▸ **WHAT YOU WILL DO**
Exactly as given, restate each record that follows.

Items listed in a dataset
"""

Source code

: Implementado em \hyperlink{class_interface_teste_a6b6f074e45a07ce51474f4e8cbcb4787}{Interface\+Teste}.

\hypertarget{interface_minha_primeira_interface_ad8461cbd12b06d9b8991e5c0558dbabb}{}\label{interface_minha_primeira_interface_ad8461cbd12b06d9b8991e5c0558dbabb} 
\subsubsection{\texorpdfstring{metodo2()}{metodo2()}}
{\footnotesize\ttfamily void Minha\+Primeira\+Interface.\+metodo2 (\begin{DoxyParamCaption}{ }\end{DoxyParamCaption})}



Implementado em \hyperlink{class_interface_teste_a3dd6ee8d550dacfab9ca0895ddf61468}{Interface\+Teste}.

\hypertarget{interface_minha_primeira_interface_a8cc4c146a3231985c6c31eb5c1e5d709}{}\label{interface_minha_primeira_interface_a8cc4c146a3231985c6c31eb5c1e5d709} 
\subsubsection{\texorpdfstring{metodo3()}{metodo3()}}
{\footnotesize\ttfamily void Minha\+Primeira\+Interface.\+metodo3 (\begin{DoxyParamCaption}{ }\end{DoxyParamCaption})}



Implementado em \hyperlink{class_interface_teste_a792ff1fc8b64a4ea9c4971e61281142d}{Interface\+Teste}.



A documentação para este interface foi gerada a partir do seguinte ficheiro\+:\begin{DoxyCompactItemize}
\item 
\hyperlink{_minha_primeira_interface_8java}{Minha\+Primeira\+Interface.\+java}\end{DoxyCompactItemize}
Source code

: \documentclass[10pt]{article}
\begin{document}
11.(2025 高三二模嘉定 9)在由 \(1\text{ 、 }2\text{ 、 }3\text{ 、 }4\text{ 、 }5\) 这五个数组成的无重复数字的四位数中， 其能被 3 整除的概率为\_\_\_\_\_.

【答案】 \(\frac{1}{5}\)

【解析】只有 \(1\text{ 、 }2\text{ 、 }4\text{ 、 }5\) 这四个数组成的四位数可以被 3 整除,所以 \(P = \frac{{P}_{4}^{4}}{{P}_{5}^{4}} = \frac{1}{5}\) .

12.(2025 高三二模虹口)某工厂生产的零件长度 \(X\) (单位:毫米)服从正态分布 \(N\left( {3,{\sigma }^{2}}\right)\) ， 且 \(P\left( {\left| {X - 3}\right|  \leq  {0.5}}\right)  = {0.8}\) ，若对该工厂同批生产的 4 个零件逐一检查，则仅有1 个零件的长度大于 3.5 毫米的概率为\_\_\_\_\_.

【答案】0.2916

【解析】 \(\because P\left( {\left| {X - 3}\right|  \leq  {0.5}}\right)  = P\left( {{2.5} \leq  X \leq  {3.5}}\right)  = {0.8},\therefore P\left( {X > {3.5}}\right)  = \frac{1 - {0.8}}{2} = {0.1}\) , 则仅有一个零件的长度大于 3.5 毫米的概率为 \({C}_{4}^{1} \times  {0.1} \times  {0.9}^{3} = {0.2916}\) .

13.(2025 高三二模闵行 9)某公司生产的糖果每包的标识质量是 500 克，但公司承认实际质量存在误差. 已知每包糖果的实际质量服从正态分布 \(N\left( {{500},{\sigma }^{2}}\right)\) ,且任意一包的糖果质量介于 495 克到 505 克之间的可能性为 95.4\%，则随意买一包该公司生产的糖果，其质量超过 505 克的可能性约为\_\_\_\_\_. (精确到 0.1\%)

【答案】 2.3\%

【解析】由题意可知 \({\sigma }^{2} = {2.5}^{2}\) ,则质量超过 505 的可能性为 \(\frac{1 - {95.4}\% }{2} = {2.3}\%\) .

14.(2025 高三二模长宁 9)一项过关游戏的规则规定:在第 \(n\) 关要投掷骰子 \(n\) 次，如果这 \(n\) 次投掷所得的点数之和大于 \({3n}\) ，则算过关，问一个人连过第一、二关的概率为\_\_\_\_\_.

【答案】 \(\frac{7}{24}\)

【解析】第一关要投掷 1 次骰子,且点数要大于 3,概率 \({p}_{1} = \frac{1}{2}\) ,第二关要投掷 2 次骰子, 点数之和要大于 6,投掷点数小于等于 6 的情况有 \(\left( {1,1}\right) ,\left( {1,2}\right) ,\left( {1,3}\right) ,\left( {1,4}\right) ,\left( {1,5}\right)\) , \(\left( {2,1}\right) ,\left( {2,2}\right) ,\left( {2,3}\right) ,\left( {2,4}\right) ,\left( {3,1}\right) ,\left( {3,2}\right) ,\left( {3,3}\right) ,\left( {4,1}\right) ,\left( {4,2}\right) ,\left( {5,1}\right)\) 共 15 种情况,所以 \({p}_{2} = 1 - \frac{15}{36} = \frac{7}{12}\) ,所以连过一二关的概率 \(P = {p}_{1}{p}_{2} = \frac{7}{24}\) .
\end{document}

"""

▸ **ANSWER TO THIS EXERCISE**
Source code

: Implementado em \hyperlink{class_interface_teste_a6b6f074e45a07ce51474f4e8cbcb4787}{Interface\+Teste}.

\hypertarget{interface_minha_primeira_interface_ad8461cbd12b06d9b8991e5c0558dbabb}{}\label{interface_minha_primeira_interface_ad8461cbd12b06d9b8991e5c0558dbabb} 
\subsubsection{\texorpdfstring{metodo2()}{metodo2()}}
{\footnotesize\ttfamily void Minha\+Primeira\+Interface.\+metodo2 (\begin{DoxyParamCaption}{ }\end{DoxyParamCaption})}



Implementado em \hyperlink{class_interface_teste_a3dd6ee8d550dacfab9ca0895ddf61468}{Interface\+Teste}.

\hypertarget{interface_minha_primeira_interface_a8cc4c146a3231985c6c31eb5c1e5d709}{}\label{interface_minha_primeira_interface_a8cc4c146a3231985c6c31eb5c1e5d709} 
\subsubsection{\texorpdfstring{metodo3()}{metodo3()}}
{\footnotesize\ttfamily void Minha\+Primeira\+Interface.\+metodo3 (\begin{DoxyParamCaption}{ }\end{DoxyParamCaption})}



Implementado em \hyperlink{class_interface_teste_a792ff1fc8b64a4ea9c4971e61281142d}{Interface\+Teste}.



A documentação para este interface foi gerada a partir do seguinte ficheiro\+:\begin{DoxyCompactItemize}
\item 
\hyperlink{_minha_primeira_interface_8java}{Minha\+Primeira\+Interface.\+java}\end{DoxyCompactItemize}
Source code

: \documentclass[10pt]{article}
\begin{document}
11.(2025 高三二模嘉定 9)在由 \(1\text{ 、 }2\text{ 、 }3\text{ 、 }4\text{ 、 }5\) 这五个数组成的无重复数字的四位数中， 其能被 3 整除的概率为\_\_\_\_\_.

【答案】 \(\frac{1}{5}\)

【解析】只有 \(1\text{ 、 }2\text{ 、 }4\text{ 、 }5\) 这四个数组成的四位数可以被 3 整除,所以 \(P = \frac{{P}_{4}^{4}}{{P}_{5}^{4}} = \frac{1}{5}\) .

12.(2025 高三二模虹口)某工厂生产的零件长度 \(X\) (单位:毫米)服从正态分布 \(N\left( {3,{\sigma }^{2}}\right)\) ， 且 \(P\left( {\left| {X - 3}\right|  \leq  {0.5}}\right)  = {0.8}\) ，若对该工厂同批生产的 4 个零件逐一检查，则仅有1 个零件的长度大于 3.5 毫米的概率为\_\_\_\_\_.

【答案】0.2916

【解析】 \(\because P\left( {\left| {X - 3}\right|  \leq  {0.5}}\right)  = P\left( {{2.5} \leq  X \leq  {3.5}}\right)  = {0.8},\therefore P\left( {X > {3.5}}\right)  = \frac{1 - {0.8}}{2} = {0.1}\) , 则仅有一个零件的长度大于 3.5 毫米的概率为 \({C}_{4}^{1} \times  {0.1} \times  {0.9}^{3} = {0.2916}\) .

13.(2025 高三二模闵行 9)某公司生产的糖果每包的标识质量是 500 克，但公司承认实际质量存在误差. 已知每包糖果的实际质量服从正态分布 \(N\left( {{500},{\sigma }^{2}}\right)\) ,且任意一包的糖果质量介于 495 克到 505 克之间的可能性为 95.4\%，则随意买一包该公司生产的糖果，其质量超过 505 克的可能性约为\_\_\_\_\_. (精确到 0.1\%)

【答案】 2.3\%

【解析】由题意可知 \({\sigma }^{2} = {2.5}^{2}\) ,则质量超过 505 的可能性为 \(\frac{1 - {95.4}\% }{2} = {2.3}\%\) .

14.(2025 高三二模长宁 9)一项过关游戏的规则规定:在第 \(n\) 关要投掷骰子 \(n\) 次，如果这 \(n\) 次投掷所得的点数之和大于 \({3n}\) ，则算过关，问一个人连过第一、二关的概率为\_\_\_\_\_.

【答案】 \(\frac{7}{24}\)

【解析】第一关要投掷 1 次骰子,且点数要大于 3,概率 \({p}_{1} = \frac{1}{2}\) ,第二关要投掷 2 次骰子, 点数之和要大于 6,投掷点数小于等于 6 的情况有 \(\left( {1,1}\right) ,\left( {1,2}\right) ,\left( {1,3}\right) ,\left( {1,4}\right) ,\left( {1,5}\right)\) , \(\left( {2,1}\right) ,\left( {2,2}\right) ,\left( {2,3}\right) ,\left( {2,4}\right) ,\left( {3,1}\right) ,\left( {3,2}\right) ,\left( {3,3}\right) ,\left( {4,1}\right) ,\left( {4,2}\right) ,\left( {5,1}\right)\) 共 15 种情况,所以 \({p}_{2} = 1 - \frac{15}{36} = \frac{7}{12}\) ,所以连过一二关的概率 \(P = {p}_{1}{p}_{2} = \frac{7}{24}\) .
\end{document}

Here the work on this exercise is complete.